Why Prostate Cancer Screening Could be Headed in a New Direction

Scientifically, the prostate is an organ that produces seminal fluid a type of fluid that allows for the transportation of sperm. The prostate allows for reproduction not only in humans but including mammals and other different types of animals.

But the prostate is also known to develop cancer in men. Research has shown that there are more than 200,000 US cases per year of prostate cancer. But a new recommendation by the United States Preventative Services Task Force provides advice for men who are at risk of developing prostate cancer.

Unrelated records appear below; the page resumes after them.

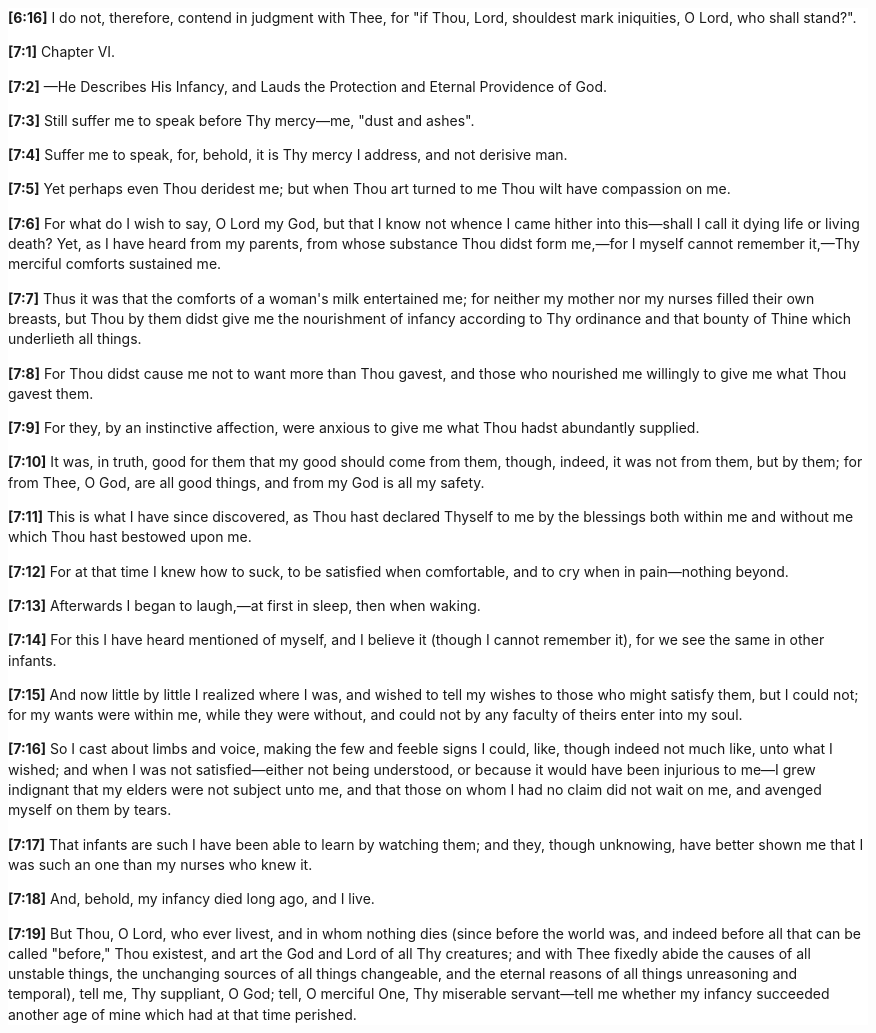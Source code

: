 **[6:16]** I do not, therefore, contend in judgment with Thee, for "if Thou, Lord, shouldest mark iniquities, O Lord, who shall stand?".

**[7:1]** Chapter VI.

**[7:2]** —He Describes His Infancy, and Lauds the Protection and Eternal Providence of God.

**[7:3]** Still suffer me to speak before Thy mercy—me, "dust and ashes".

**[7:4]** Suffer me to speak, for, behold, it is Thy mercy I address, and not derisive man.

**[7:5]** Yet perhaps even Thou deridest me; but when Thou art turned to me Thou wilt have compassion on me.

**[7:6]** For what do I wish to say, O Lord my God, but that I know not whence I came hither into this—shall I call it dying life or living death? Yet, as I have heard from my parents, from whose substance Thou didst form me,—for I myself cannot remember it,—Thy merciful comforts sustained me.

**[7:7]** Thus it was that the comforts of a woman's milk entertained me; for neither my mother nor my nurses filled their own breasts, but Thou by them didst give me the nourishment of infancy according to Thy ordinance and that bounty of Thine which underlieth all things.

**[7:8]** For Thou didst cause me not to want more than Thou gavest, and those who nourished me willingly to give me what Thou gavest them.

**[7:9]** For they, by an instinctive affection, were anxious to give me what Thou hadst abundantly supplied.

**[7:10]** It was, in truth, good for them that my good should come from them, though, indeed, it was not from them, but by them; for from Thee, O God, are all good things, and from my God is all my safety.

**[7:11]** This is what I have since discovered, as Thou hast declared Thyself to me by the blessings both within me and without me which Thou hast bestowed upon me.

**[7:12]** For at that time I knew how to suck, to be satisfied when comfortable, and to cry when in pain—nothing beyond.

**[7:13]** Afterwards I began to laugh,—at first in sleep, then when waking.

**[7:14]** For this I have heard mentioned of myself, and I believe it (though I cannot remember it), for we see the same in other infants.

**[7:15]** And now little by little I realized where I was, and wished to tell my wishes to those who might satisfy them, but I could not; for my wants were within me, while they were without, and could not by any faculty of theirs enter into my soul.

**[7:16]** So I cast about limbs and voice, making the few and feeble signs I could, like, though indeed not much like, unto what I wished; and when I was not satisfied—either not being understood, or because it would have been injurious to me—I grew indignant that my elders were not subject unto me, and that those on whom I had no claim did not wait on me, and avenged myself on them by tears.

**[7:17]** That infants are such I have been able to learn by watching them; and they, though unknowing, have better shown me that I was such an one than my nurses who knew it.

**[7:18]** And, behold, my infancy died long ago, and I live.

**[7:19]** But Thou, O Lord, who ever livest, and in whom nothing dies (since before the world was, and indeed before all that can be called "before," Thou existest, and art the God and Lord of all Thy creatures; and with Thee fixedly abide the causes of all unstable things, the unchanging sources of all things changeable, and the eternal reasons of all things unreasoning and temporal), tell me, Thy suppliant, O God; tell, O merciful One, Thy miserable servant—tell me whether my infancy succeeded another age of mine which had at that time perished.
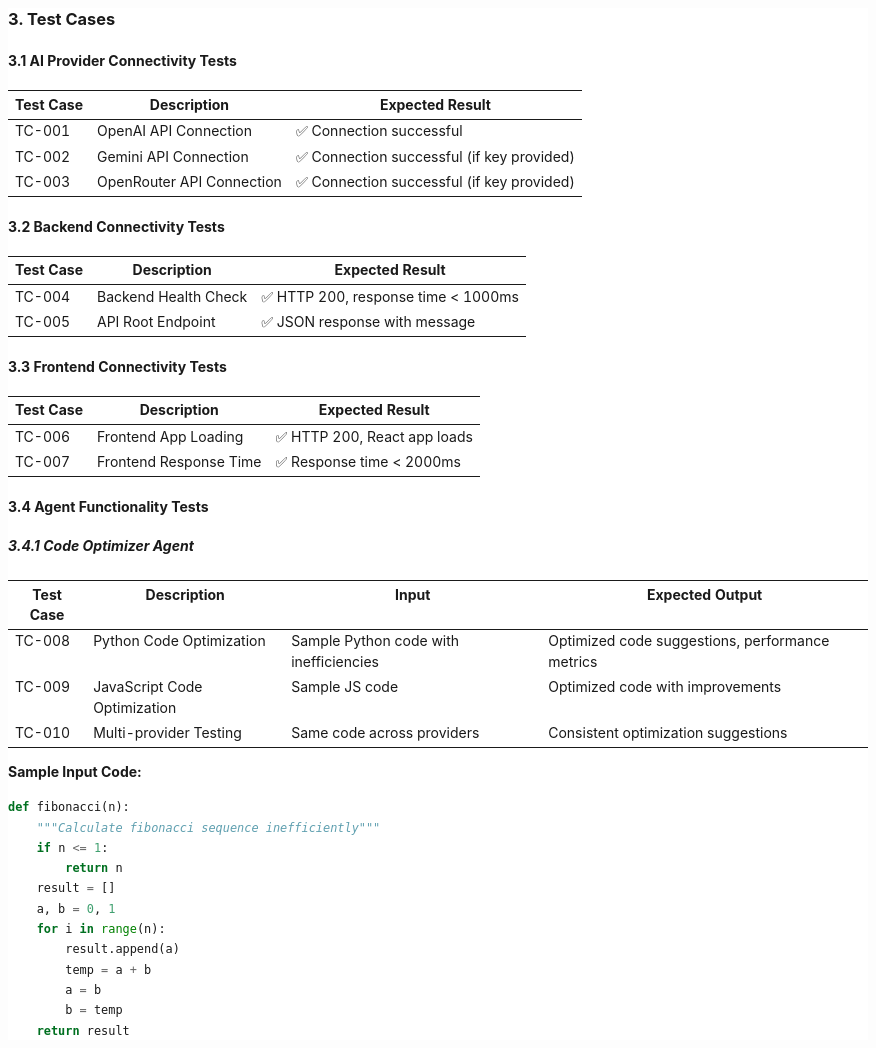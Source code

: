 ### 3. Test Cases

#### 3.1 AI Provider Connectivity Tests

| Test Case | Description | Expected Result |
|-----------|-------------|----------------|
| TC-001 | OpenAI API Connection | ✅ Connection successful |
| TC-002 | Gemini API Connection | ✅ Connection successful (if key provided) |
| TC-003 | OpenRouter API Connection | ✅ Connection successful (if key provided) |

#### 3.2 Backend Connectivity Tests

| Test Case | Description | Expected Result |
|-----------|-------------|----------------|
| TC-004 | Backend Health Check | ✅ HTTP 200, response time < 1000ms |
| TC-005 | API Root Endpoint | ✅ JSON response with message |

#### 3.3 Frontend Connectivity Tests

| Test Case | Description | Expected Result |
|-----------|-------------|----------------|
| TC-006 | Frontend App Loading | ✅ HTTP 200, React app loads |
| TC-007 | Frontend Response Time | ✅ Response time < 2000ms |

#### 3.4 Agent Functionality Tests

##### 3.4.1 Code Optimizer Agent

| Test Case | Description | Input | Expected Output |
|-----------|-------------|-------|----------------|
| TC-008 | Python Code Optimization | Sample Python code with inefficiencies | Optimized code suggestions, performance metrics |
| TC-009 | JavaScript Code Optimization | Sample JS code | Optimized code with improvements |
| TC-010 | Multi-provider Testing | Same code across providers | Consistent optimization suggestions |

**Sample Input Code:**
```python
def fibonacci(n):
    """Calculate fibonacci sequence inefficiently"""
    if n <= 1:
        return n
    result = []
    a, b = 0, 1
    for i in range(n):
        result.append(a)
        temp = a + b
        a = b
        b = temp
    return result
```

Previously the United States Preventative Services Task Force once said that middle-aged men should not get the blood test for prostate cancer. However, on Tuesday the health agency now argues that particular people may benefit from the blood test however they must understand the potential risk involved with the procedure. Ultimately the health panel claims that men between the ages of 55 to 69 should talk to their physician about the advantages and disadvantages of the PSA test. Most importantly, African Americans and people with a genetic history of the disease should ask their doctor about getting screened. That said, those who are 70 years old and older should not get screened for prostate cancer.

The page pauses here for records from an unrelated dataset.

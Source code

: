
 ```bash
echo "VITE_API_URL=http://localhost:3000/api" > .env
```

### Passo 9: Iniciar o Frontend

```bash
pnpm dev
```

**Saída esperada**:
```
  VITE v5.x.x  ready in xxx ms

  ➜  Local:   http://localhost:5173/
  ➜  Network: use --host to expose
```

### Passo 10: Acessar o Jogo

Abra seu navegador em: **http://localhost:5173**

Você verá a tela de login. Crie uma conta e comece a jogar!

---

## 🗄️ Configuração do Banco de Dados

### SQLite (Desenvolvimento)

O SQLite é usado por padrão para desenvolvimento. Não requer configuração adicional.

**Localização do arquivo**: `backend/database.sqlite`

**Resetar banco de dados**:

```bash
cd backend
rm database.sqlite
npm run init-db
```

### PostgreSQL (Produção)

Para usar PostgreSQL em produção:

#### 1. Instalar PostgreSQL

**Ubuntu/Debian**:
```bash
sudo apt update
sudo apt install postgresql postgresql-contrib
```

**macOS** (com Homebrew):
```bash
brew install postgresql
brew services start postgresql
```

This new advice comes in stark contrast to what the panel suggested five years ago. In 2012 the task force announced that men should not get tested saying that there was no evidence of benefits that outweigh the harm from an overdiagnosis or overtreatment of prostate cancer. In fact, nearly a decade ago the same group argue that there was little evidence that the PSA test helped younger individuals and men older than 75 years old should not be screened.

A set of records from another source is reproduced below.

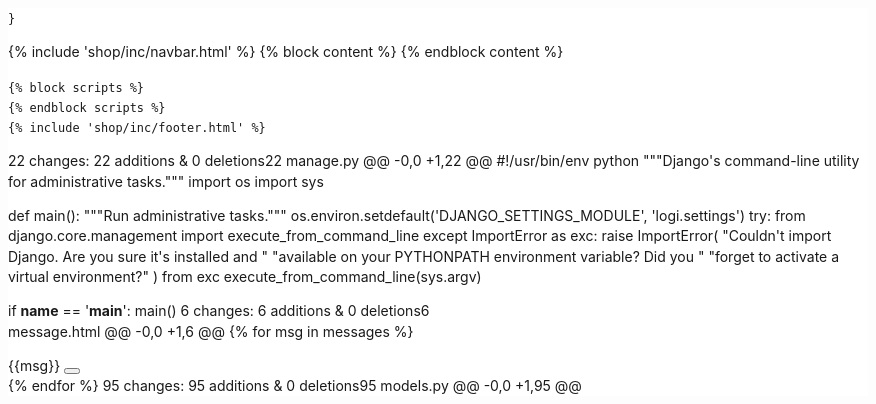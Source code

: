     }

  </style>
  <body>
    {% include 'shop/inc/navbar.html' %}
    {% block content %}
    {% endblock content %}

    {% block scripts %}
    {% endblock scripts %}
    {% include 'shop/inc/footer.html' %}







   <script src="{% static '/js/checkout.js' %}"></script>    
  </body>
</html>
 22 changes: 22 additions & 0 deletions22  
manage.py
@@ -0,0 +1,22 @@
#!/usr/bin/env python
"""Django's command-line utility for administrative tasks."""
import os
import sys


def main():
    """Run administrative tasks."""
    os.environ.setdefault('DJANGO_SETTINGS_MODULE', 'logi.settings')
    try:
        from django.core.management import execute_from_command_line
    except ImportError as exc:
        raise ImportError(
            "Couldn't import Django. Are you sure it's installed and "
            "available on your PYTHONPATH environment variable? Did you "
            "forget to activate a virtual environment?"
        ) from exc
    execute_from_command_line(sys.argv)


if __name__ == '__main__':
    main()
 6 changes: 6 additions & 0 deletions6  
message.html
@@ -0,0 +1,6 @@
{% for msg in messages %}
<div class="alert alert-info alert-dismissible fade show" role="alert">
    {{msg}}
<button type="button" class="btn-close" data-bs-dismiss="alert" aria-label="close"></button>
</div>
{% endfor %}
 95 changes: 95 additions & 0 deletions95  
models.py
@@ -0,0 +1,95 @@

Why is the task force now recommending a change?

The health panel reports that new research shows men tested between the ages of 55 to 69 may reduce their chances of actually dying from the disease. In addition, new research has shown that preventative actions such as repeated PSA testing can help men diagnosed with cancer avoid overtreatment.

How does the prostate cancer test work?

The PSA test is a simple test that allows for researchers to identify a particular protein. Elevated levels of this particular protein may be a sign of cancer. However, this can also be attributed to other biological functions such as an infection or an enlarged prostate. Ultimately the goal of the PSA test is to identify cancer earlier on before it becomes terminal.

The biggest issue with the PSA test is that prostate cancer grows slower than other types of cancers. Ultimately, men who have prostate cancer will die of other causes and will never experience symptoms.